PERMACULTURE DESIGN @ Los Gazquez
Here at Los Gazquez, with the help of able bodied Wwoofers, we are building a large swale. Permaculture design advocates the swale as a means of catching rainwater run off by contouring the feature across the landscape and enabling water infiltration into the soil. Here at Los Gazquez the first of these swales is to the front of the house within the new olive grove.
The concept of permaculture design is normally applied to the manifest application of bio-mechanical systems to enhance and preserve ecology in a sustainable fashion. That these designs approach maximum efficiency through strict adherence to mechanical lore reveals the vernacular within land usage as well as residential architecture. The result can often reveal the abstract integrity that is attached to the practical, which writer Jonathan Meads calls ‘art born of artlessness’. However, the vernacular is the unconscious work of craftsmen based on knowledge accumulated over years, whereas, design in the conscious pre-meditated application of a concept that appeals to the intellect.
But it is the spirit of the vernacular that appeals to us here at Los Gazquez. It is the pared down ‘first call’ of logic that excites us. Where there is only one way to make a construction with a pack of cards we intend to maximize the tolerances, the symmetry and the balance. The aim is not to achieve height through elevation but through art.
Our swale is not just a construct, it is a design to enhance contemplation. It’s dry stone fabrication is not elevated to restrict passage but hollowed to keep possession of that rare event in this alpine desert, rain. Boulder upon boulder is laid to retain the earth on either side. It’s alignment is not magnetic or celestial but at the bidding of gravity and it’s influence upon the elements in shaping the contours of the earth. It’s appearance is rectilinear as any other form within it’s relatively short 16 meters would be artifice, the contour being too large to induce a curve.
Our swale is an interruption within our landscape, it is an orchestration of indigenous form which at once enhances the ecology and arrests our attention, like a ravine without a bridge forces one to work out a strategy to reach the other side. Our swale is an interruption that opens the relationship between the viewer and the space.
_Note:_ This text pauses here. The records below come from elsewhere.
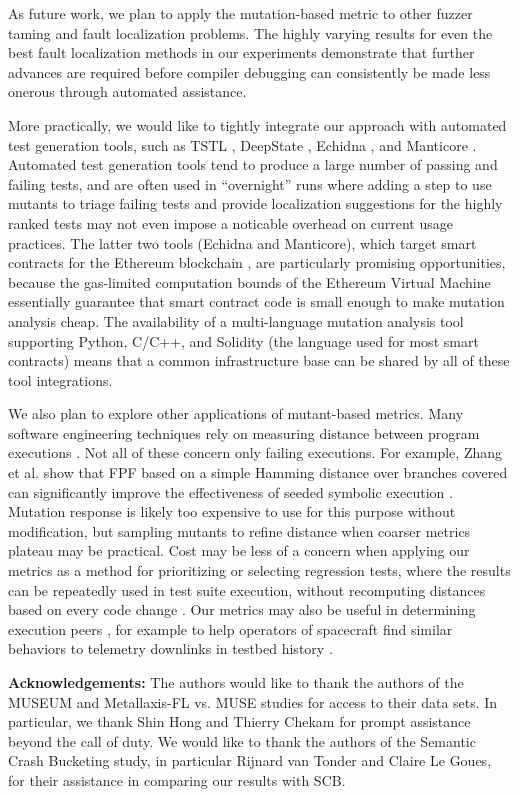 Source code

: As future work, we plan to apply the mutation-based metric to other
fuzzer taming and fault localization problems.  The highly varying
results for even the best fault localization methods in our
experiments demonstrate that further advances are required before
compiler debugging can consistently be made less onerous through automated
assistance.

More practically, we would like to tightly integrate our approach with
automated test generation tools, such as TSTL \cite{tstlsttt,NFM15,ISSTA15},
DeepState \cite{DeepState,DeepStateTutorial}, Echidna \cite{Echidna}, and
Manticore \cite{Manticore}.  Automated test generation tools tend to produce a
large number of passing and failing tests, and are often used in
``overnight'' runs where adding a step to use mutants to triage
failing tests and provide localization suggestions for the highly
ranked tests may not even impose a noticable overhead on current usage
practices.  The latter two tools (Echidna and Manticore), which target smart
contracts for the Ethereum blockchain \cite{wood2014ethereum}, are
particularly promising opportunities, because the gas-limited computation bounds of the Ethereum
Virtual Machine essentially guarantee that smart contract code is
small enough to make mutation analysis cheap.  The availability of a
multi-language mutation analysis tool \cite{RegExpMut} supporting
Python, C/C++, and Solidity (the language used for most smart
contracts) means that a common infrastructure base can be shared by
all of these tool integrations.

We also plan to explore other applications of mutant-based metrics.
Many software engineering techniques rely on measuring distance
between program executions \cite{BallConcept,NearNeighbor}.  Not all
of these concern only failing
executions.  For example, Zhang et al. \cite{issta14} show that FPF based on a simple
Hamming distance over branches covered can significantly improve the
effectiveness of seeded symbolic execution
\cite{Zesti,PersonSeed,BugRedux}.  Mutation response is likely too
expensive to use for this purpose without modification, but sampling
mutants to refine distance when coarser metrics plateau
may be practical.  Cost may be less of a concern when applying our
metrics as a method for prioritizing or selecting regression tests,
where the results can be repeatedly used in test suite execution,
without recomputing distances based on every code change
\cite{YooHarman}.  Our metrics may also be useful in determining
execution peers \cite{Sumner2011}, for example to help operators of
spacecraft find similar behaviors to telemetry downlinks in testbed
history \cite{KlausRajeev,scriptstospecs}.

{\scriptsize {\bf Acknowledgements:} The authors would like to thank the authors of
the MUSEUM \cite{multilingual} and Metallaxis-FL vs. MUSE 
\cite{Papadakis} studies for access to their data sets.  In
particular, we thank Shin Hong and Thierry Chekam for prompt
assistance beyond the call of duty.  We would like to thank the
authors of the Semantic Crash Bucketing \cite{SCB} study, in
particular Rijnard van Tonder and Claire Le Goues, for their assistance in
comparing our results with SCB.}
Our swale draws us near to an historical narrative, to land use, climate and transition, to strategies born upon perceptions of inquiry.
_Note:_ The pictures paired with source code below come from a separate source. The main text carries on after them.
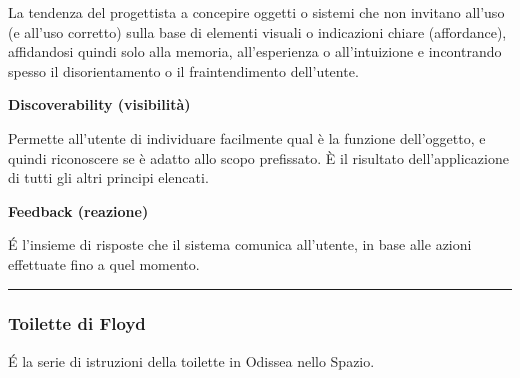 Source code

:\documentclass[11pt,a4paper]{book}
\begin{document}
La tendenza del progettista a concepire oggetti o sistemi che non invitano all'uso (e all'uso corretto) sulla base di elementi visuali o indicazioni chiare (affordance), affidandosi quindi solo alla memoria, all'esperienza o all'intuizione e incontrando spesso il disorientamento o il fraintendimento dell'utente.

\begin{center}
	\textbf{Discoverability (visibilità)}
\end{center}

Permette all’utente di individuare facilmente qual è la funzione dell’oggetto, e quindi riconoscere se è adatto allo scopo prefissato. È il risultato dell’applicazione di tutti gli altri principi elencati.

\begin{center}
	\textbf{Feedback (reazione)}
\end{center}

É l’insieme di risposte che il sistema comunica all’utente, in base alle azioni effettuate fino a quel momento.

\noindent\rule{\textwidth}{1pt}

\subsubsection{Toilette di Floyd}
É la serie di istruzioni della toilette in Odissea nello Spazio.
\end{document}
If you have never heard of Permaculture it is basically a design system for human settlements and perennial agricultural systems that mimic the relationships found in the natural ecology. It was conceived in Australia in the 1970’s by David Holmgren and Bill Mollison.
Their idea was to rapidly train individuals in a core set of design principles and then those individuals could go off and design their own self sufficient communities which wouldn’t rely on industrial systems which were exhausting the earths resources.
For our purposes we intend to use Permaculture water harvesting techniques to revive a dried up well. And the aim is to do this without resorting to ‘bore holes’ to find a more abundant water supply, but to create a water supply by the subtle exploitation of gradient and organic mulches.
The red dot in the centre of the drawing is the old dry pozo or well. It is a covered structure with a door and is about four meters deep. Below the well is the balsa or small reservoir to which one once would have deposited the water taken from the well. The acequia is the canal system introduced by the Moors to Spain and is used to transport the water from the balsa to the terraces below (or growing zones).
To start we are going to restore the fabric of the pozo and clear the old balsa of vegetation and undergrowth. Crucially this organic material is not going to be lost but kept for using as mulch.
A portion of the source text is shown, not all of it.